A Jupyter Notebook (often saved with the .ipynb extension) works differently from a standard Python script. Instead of running an entire file at once, we can run code cell by cell, seeing the output immediately below each section of code. This makes it especially useful for data analysis, visualization, and step-by-step experimentation, where we want to explore results gradually rather than execute everything at once.

Each notebook is connected to a kernel, which is the “engine” that runs the Python code. When we execute a cell, the kernel processes the code and returns the result directly underneath it. This interactive workflow makes it easy to test ideas, debug code, and document our thought process in a clear and structured way.

The Jupyter environment also allows us to mix code, text, and visual output in a single document. For example, we can write explanations in Markdown and run Python code in individual cells. Each cell can contain either code or text, and can be executed independently, which makes it easy to build up an analysis step by step. Code can be added, edited, and re-run in separate chunks, allowing us to quickly test ideas, modify parts of the workflow, and immediately see how changes affect the output, which is typically displayed directly below the corresponding code cell after execution.

For example, the image below illustrates how text precedes the Python code, with the output printed directly below it.

Figure 1.7: Example of a Jupyter Notebook including text, code, and output.

Displaying Output in Jupyter Notebooks

In Jupyter Notebooks, it is not necessary to use print() to display the output of the last line in a cell.
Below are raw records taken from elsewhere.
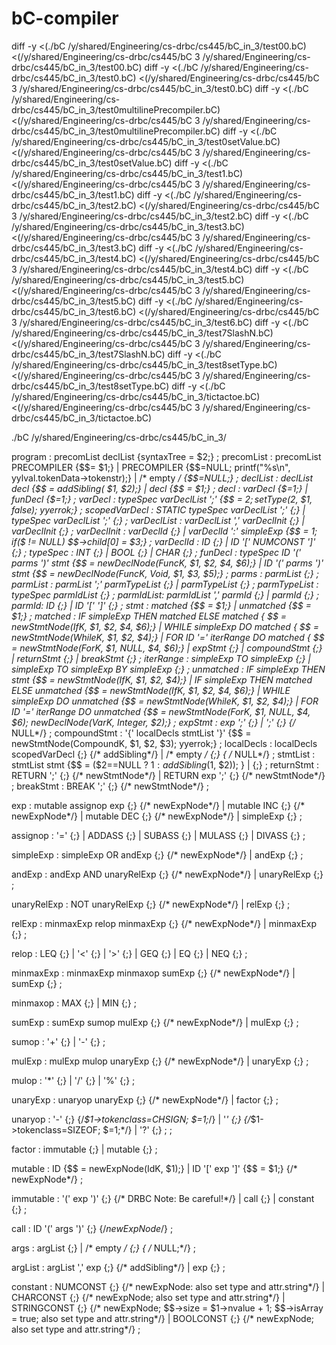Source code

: # bC-compiler
diff -y <(./bC /y/shared/Engineering/cs-drbc/cs445/bC_in_3/test00.bC) <(/y/shared/Engineering/cs-drbc/cs445/bC 3  /y/shared/Engineering/cs-drbc/cs445/bC_in_3/test00.bC)
diff -y <(./bC /y/shared/Engineering/cs-drbc/cs445/bC_in_3/test0.bC) <(/y/shared/Engineering/cs-drbc/cs445/bC 3  /y/shared/Engineering/cs-drbc/cs445/bC_in_3/test0.bC)
diff -y <(./bC /y/shared/Engineering/cs-drbc/cs445/bC_in_3/test0multilinePrecompiler.bC) <(/y/shared/Engineering/cs-drbc/cs445/bC 3  /y/shared/Engineering/cs-drbc/cs445/bC_in_3/test0multilinePrecompiler.bC)
diff -y <(./bC /y/shared/Engineering/cs-drbc/cs445/bC_in_3/test0setValue.bC) <(/y/shared/Engineering/cs-drbc/cs445/bC 3  /y/shared/Engineering/cs-drbc/cs445/bC_in_3/test0setValue.bC)
diff -y <(./bC /y/shared/Engineering/cs-drbc/cs445/bC_in_3/test1.bC) <(/y/shared/Engineering/cs-drbc/cs445/bC 3  /y/shared/Engineering/cs-drbc/cs445/bC_in_3/test1.bC)
diff -y <(./bC /y/shared/Engineering/cs-drbc/cs445/bC_in_3/test2.bC) <(/y/shared/Engineering/cs-drbc/cs445/bC 3  /y/shared/Engineering/cs-drbc/cs445/bC_in_3/test2.bC)
diff -y <(./bC /y/shared/Engineering/cs-drbc/cs445/bC_in_3/test3.bC) <(/y/shared/Engineering/cs-drbc/cs445/bC 3  /y/shared/Engineering/cs-drbc/cs445/bC_in_3/test3.bC)
diff -y <(./bC /y/shared/Engineering/cs-drbc/cs445/bC_in_3/test4.bC) <(/y/shared/Engineering/cs-drbc/cs445/bC 3  /y/shared/Engineering/cs-drbc/cs445/bC_in_3/test4.bC)
diff -y <(./bC /y/shared/Engineering/cs-drbc/cs445/bC_in_3/test5.bC) <(/y/shared/Engineering/cs-drbc/cs445/bC 3  /y/shared/Engineering/cs-drbc/cs445/bC_in_3/test5.bC)
diff -y <(./bC /y/shared/Engineering/cs-drbc/cs445/bC_in_3/test6.bC) <(/y/shared/Engineering/cs-drbc/cs445/bC 3  /y/shared/Engineering/cs-drbc/cs445/bC_in_3/test6.bC)
diff -y <(./bC /y/shared/Engineering/cs-drbc/cs445/bC_in_3/test7SlashN.bC) <(/y/shared/Engineering/cs-drbc/cs445/bC 3  /y/shared/Engineering/cs-drbc/cs445/bC_in_3/test7SlashN.bC)
diff -y <(./bC /y/shared/Engineering/cs-drbc/cs445/bC_in_3/test8setType.bC) <(/y/shared/Engineering/cs-drbc/cs445/bC 3  /y/shared/Engineering/cs-drbc/cs445/bC_in_3/test8setType.bC)
diff -y <(./bC /y/shared/Engineering/cs-drbc/cs445/bC_in_3/tictactoe.bC) <(/y/shared/Engineering/cs-drbc/cs445/bC 3  /y/shared/Engineering/cs-drbc/cs445/bC_in_3/tictactoe.bC)

./bC /y/shared/Engineering/cs-drbc/cs445/bC_in_3/


program : precomList declList {syntaxTree = $2;}
    ;
precomList : precomList PRECOMPILER {$$= $1;}
    | PRECOMPILER                   {$$=NULL; printf("%s\n", yylval.tokenData->tokenstr);}
    | /* empty */                   {$$=NULL;}
    ;
declList : declList decl {$$ = addSibling( $1, $2);}
    | decl      {$$ = $1;}
    ;
decl : varDecl  {$$=$1;}
    | funDecl   {$$=$1;}
    ;
varDecl : typeSpec varDeclList ';' {$$ = $2; setType ($2, $1, false); yyerrok;}
    ;
scopedVarDecl : STATIC typeSpec varDeclList ';' {;}
    | typeSpec varDeclList ';' {;}
    ;
varDeclList : varDeclList ',' varDeclInit {;}
    | varDeclInit {;}
    ;
varDeclInit : varDeclId {;}
    | varDeclId ':' simpleExp {$$ = $1; if ($$ != NULL) $$->child[0] = $3;}
    ;
varDeclId : ID {;}
    | ID '[' NUMCONST ']' {;}
    ;
typeSpec : INT {;}
    | BOOL {;}
    | CHAR {;}
    ;
funDecl : typeSpec ID '(' parms ')' stmt {$$ = newDeclNode(FuncK, $1, $2, $4, $6);}
    | ID '(' parms ')' stmt {$$ = newDeclNode(FuncK, Void, $1, $3, $5);}
    ;
parms : parmList {;}
    ;
parmList : parmList ';' parmTypeList {;}
    | parmTypeList {;}
    ;
parmTypeList : typeSpec parmIdList {;}
    ;
parmIdList: parmIdList ',' parmId {;}
    | parmId {;}
    ;
parmId: ID {;}
    | ID '[' ']' {;}
    ;
stmt : matched {$$ = $1;}
    | unmatched {$$ = $1;}
    ;
matched : IF simpleExp THEN matched ELSE matched { $$ = newStmtNode(IfK, $1, $2, $4, $6);}
    | WHILE simpleExp DO matched { $$ = newStmtNode(WhileK, $1, $2, $4);}
    | FOR ID '=' iterRange DO matched { $$ = newStmtNode(ForK, $1, NULL, $4, $6);}
    | expStmt {;}
    | compoundStmt {;}
    | returnStmt {;}
    | breakStmt {;}
    ;
iterRange : simpleExp TO simpleExp {;}
    | simpleExp TO simpleExp BY simpleExp {;}
    ;
unmatched  : IF simpleExp THEN stmt             {$$ = newStmtNode(IfK, $1, $2, $4);}
             | IF simpleExp THEN matched ELSE unmatched {$$ = newStmtNode(IfK, $1, $2, $4, $6);}
             | WHILE simpleExp DO unmatched     {$$ = newStmtNode(WhileK, $1, $2, $4);}
             | FOR ID '=' iterRange DO unmatched {$$ = newStmtNode(ForK, $1, NULL, $4, $6); newDeclNode(VarK, Integer, $2);}
           ;
expStmt    : exp ';'  {;}
             | ';'    {;}                                     {/* NULL*/}
           ;
compoundStmt : '{' localDecls stmtList '}'      {$$ = newStmtNode(CompoundK, $1, $2, $3); yyerrok;}
    ;
localDecls : localDecls scopedVarDecl    {;}          {/* addSibling*/}
             | /* empty */      {;}                         { /* NULL*/}
             ;
stmtList : stmtList stmt    {$$ = ($2==NULL ? $1 : addSibling($1, $2)); }
    |           {;}
    ;
returnStmt : RETURN ';'      {;}                             {/* newStmtNode*/}
             | RETURN exp ';'    {;}                          {/* newStmtNode*/}
           ;
breakStmt  : BREAK ';'              {;}                   {/* newStmtNode*/}
           ;

exp        : mutable assignop exp     {;}           {/* newExpNode*/}
             | mutable INC            {;}                  {/* newExpNode*/}
             | mutable DEC            {;}                  {/* newExpNode*/}
             | simpleExp              {;}
           ;

assignop  : '=' {;}
            | ADDASS {;}
            | SUBASS {;}
            | MULASS {;}
            | DIVASS {;}
          ;

simpleExp  : simpleExp OR andExp {;}                {/* newExpNode*/}
             | andExp {;}
           ;

andExp     : andExp AND unaryRelExp  {;}            {/* newExpNode*/}
             | unaryRelExp          {;}
           ;

unaryRelExp : NOT unaryRelExp     {;}                 {/* newExpNode*/}
              | relExp              {;}
            ;

relExp     : minmaxExp relop minmaxExp    {;}      {/* newExpNode*/}
             | minmaxExp                    {;}
           ;

relop      : LEQ {;}
             | '<' {;}
             | '>' {;}
             | GEQ {;}
             | EQ {;}
             | NEQ {;}
           ;

minmaxExp  : minmaxExp minmaxop sumExp  {;}              {/* newExpNode*/}
             | sumExp  {;}
           ;

minmaxop   : MAX {;}
             | MIN {;}
           ;

sumExp     : sumExp sumop mulExp  {;}              {/* newExpNode*/}
             | mulExp {;}
           ;

sumop      : '+' {;}
             | '-' {;}
           ;

mulExp     : mulExp mulop unaryExp  {;}           {/* newExpNode*/}
             | unaryExp  {;}
           ;

mulop      : '*' {;}
             | '/' {;}
             | '%' {;}
           ;

unaryExp   : unaryop unaryExp  {;}                 {/* newExpNode*/}
             | factor   {;}
           ;

unaryop    : '-'        {;}                                     {/*$1->tokenclass=CHSIGN; $$=$1;*/}
             | '*'  {;}                                      {/*$1->tokenclass=SIZEOF; $$=$1;*/}
             | '?'  {;}
             ;
           ;

factor     : immutable {;}
             | mutable {;}
           ;

mutable    : ID    {$$ = newExpNode(IdK, $1);}
             | ID '[' exp ']'   {$$ = $1;}                       {/* newExpNode*/}
           ;

immutable  : '(' exp ')'    {;}                        {/* DRBC Note: Be careful!*/}
             | call         {;}
             | constant     {;}
           ;

call       : ID '(' args ')'    {;}                    {/*newExpNode*/}
           ;

args       : argList  {;}
             | /* empty */         {;}                       { /* NULL;*/}
           ;

argList    : argList ',' exp  {;}                     {/* addSibling*/}
             | exp      {;}
           ;

constant   : NUMCONST       {;}                            {/* newExpNode:  also set type and attr.string*/}
             | CHARCONST    {;}                               {/* newExpNode;  also set type and attr.string*/}
             | STRINGCONST  {;}                               {/* newExpNode; $$->size = $1->nvalue + 1; $$->isArray = true; also set type and attr.string*/}
             | BOOLCONST    {;}                               {/* newExpNode;  also set type and attr.string*/}
           ;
If an expression is placed at the end of a cell, its result is automatically shown below the cell once it is executed. The print() function is still useful when we want to display multiple outputs or format text more explicitly, but for simple expressions it can often be omitted.

Jupyter Notebook is therefore not just an alternative way of writing Python code, but a more interactive and exploratory workflow. While traditional scripts are ideal for structured programs and reproducible pipelines, Jupyter Notebooks are particularly powerful for analysis, experimentation, and learning, where understanding each step is just as important as the final result.